Your instructions
Read the entries below and pull out each line with the string "letter".

Entries shown: Begin

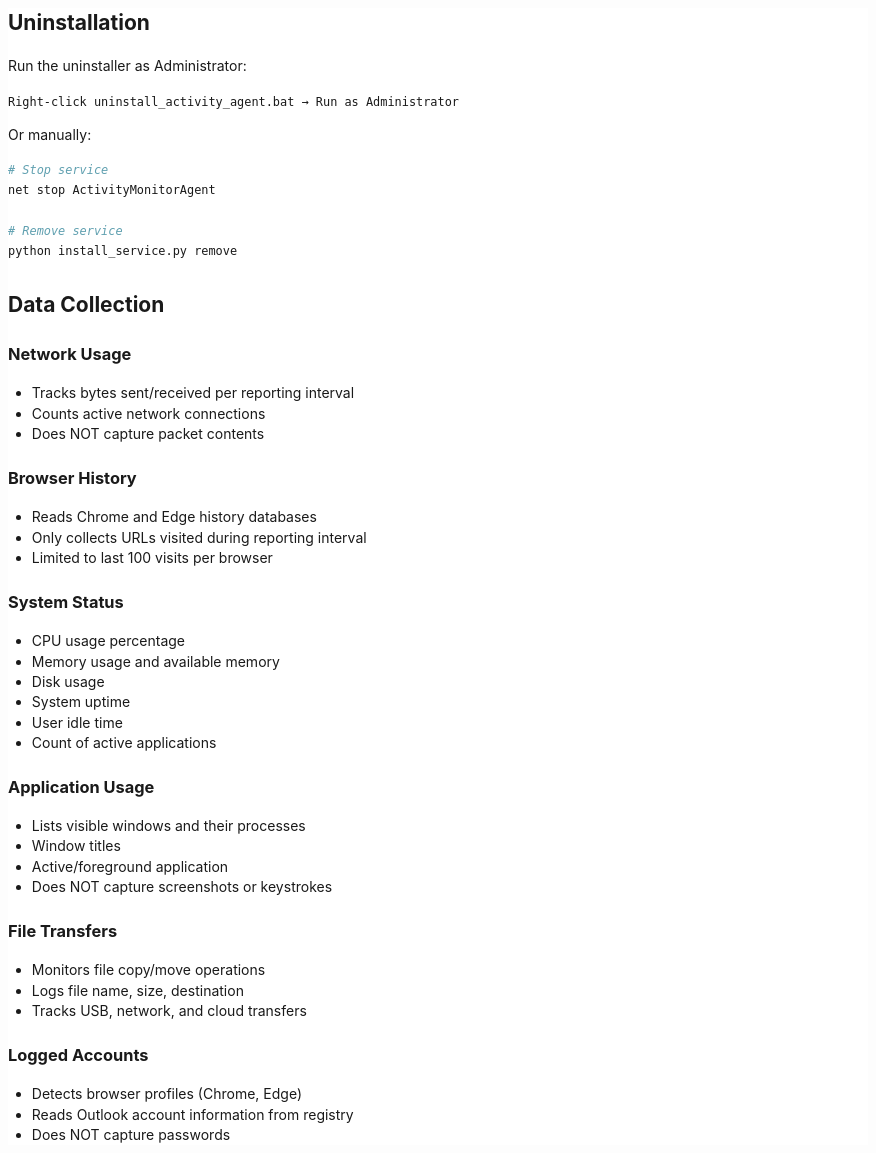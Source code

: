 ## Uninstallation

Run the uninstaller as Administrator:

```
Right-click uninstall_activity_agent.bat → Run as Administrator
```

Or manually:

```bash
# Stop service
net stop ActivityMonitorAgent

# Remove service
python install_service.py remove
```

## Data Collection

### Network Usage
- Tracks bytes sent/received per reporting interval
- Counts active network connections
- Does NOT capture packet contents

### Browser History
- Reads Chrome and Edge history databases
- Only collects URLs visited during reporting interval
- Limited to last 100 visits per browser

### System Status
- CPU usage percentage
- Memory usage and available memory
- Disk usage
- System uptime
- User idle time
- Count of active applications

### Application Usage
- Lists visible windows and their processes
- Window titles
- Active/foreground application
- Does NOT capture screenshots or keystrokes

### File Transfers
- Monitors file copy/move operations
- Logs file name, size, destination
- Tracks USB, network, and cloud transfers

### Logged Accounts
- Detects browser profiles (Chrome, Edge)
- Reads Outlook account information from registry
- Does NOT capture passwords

Entries shown: End
Entries shown: Begin

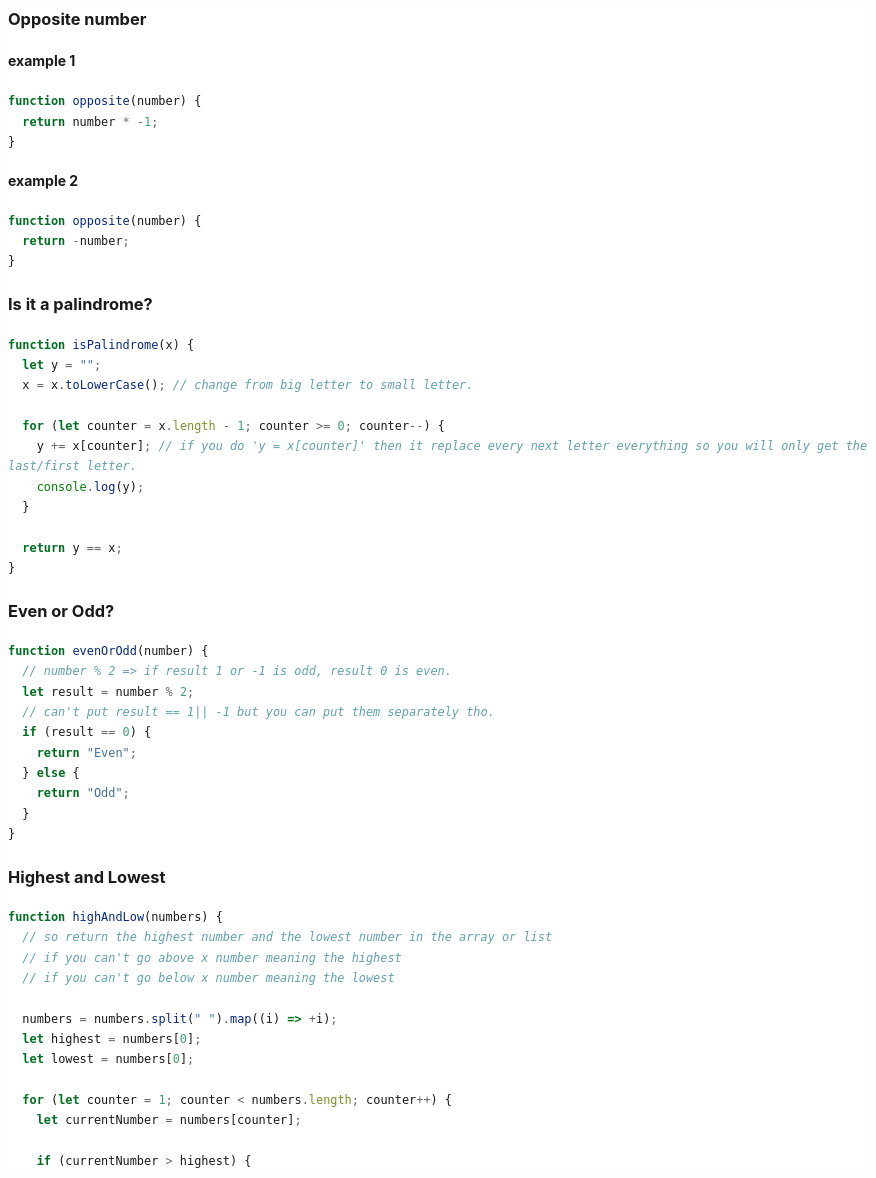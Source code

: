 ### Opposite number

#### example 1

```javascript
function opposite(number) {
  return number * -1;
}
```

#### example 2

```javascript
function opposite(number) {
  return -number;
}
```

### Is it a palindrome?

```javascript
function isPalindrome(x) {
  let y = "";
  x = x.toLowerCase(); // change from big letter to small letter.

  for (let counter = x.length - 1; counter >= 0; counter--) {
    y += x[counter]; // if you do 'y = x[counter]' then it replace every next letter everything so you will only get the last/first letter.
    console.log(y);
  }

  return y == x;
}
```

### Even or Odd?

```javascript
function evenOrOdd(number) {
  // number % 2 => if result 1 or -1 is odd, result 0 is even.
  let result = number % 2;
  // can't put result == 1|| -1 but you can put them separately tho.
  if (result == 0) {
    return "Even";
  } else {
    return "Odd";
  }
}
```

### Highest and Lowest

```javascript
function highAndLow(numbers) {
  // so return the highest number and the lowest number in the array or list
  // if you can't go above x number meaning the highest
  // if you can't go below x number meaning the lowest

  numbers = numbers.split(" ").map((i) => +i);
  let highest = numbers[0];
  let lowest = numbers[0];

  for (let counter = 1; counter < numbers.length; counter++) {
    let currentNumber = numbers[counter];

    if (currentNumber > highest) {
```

Entries shown: End

Written reply
  x = x.toLowerCase(); // change from big letter to small letter.
    y += x[counter]; // if you do 'y = x[counter]' then it replace every next letter everything so you will only get the last/first letter.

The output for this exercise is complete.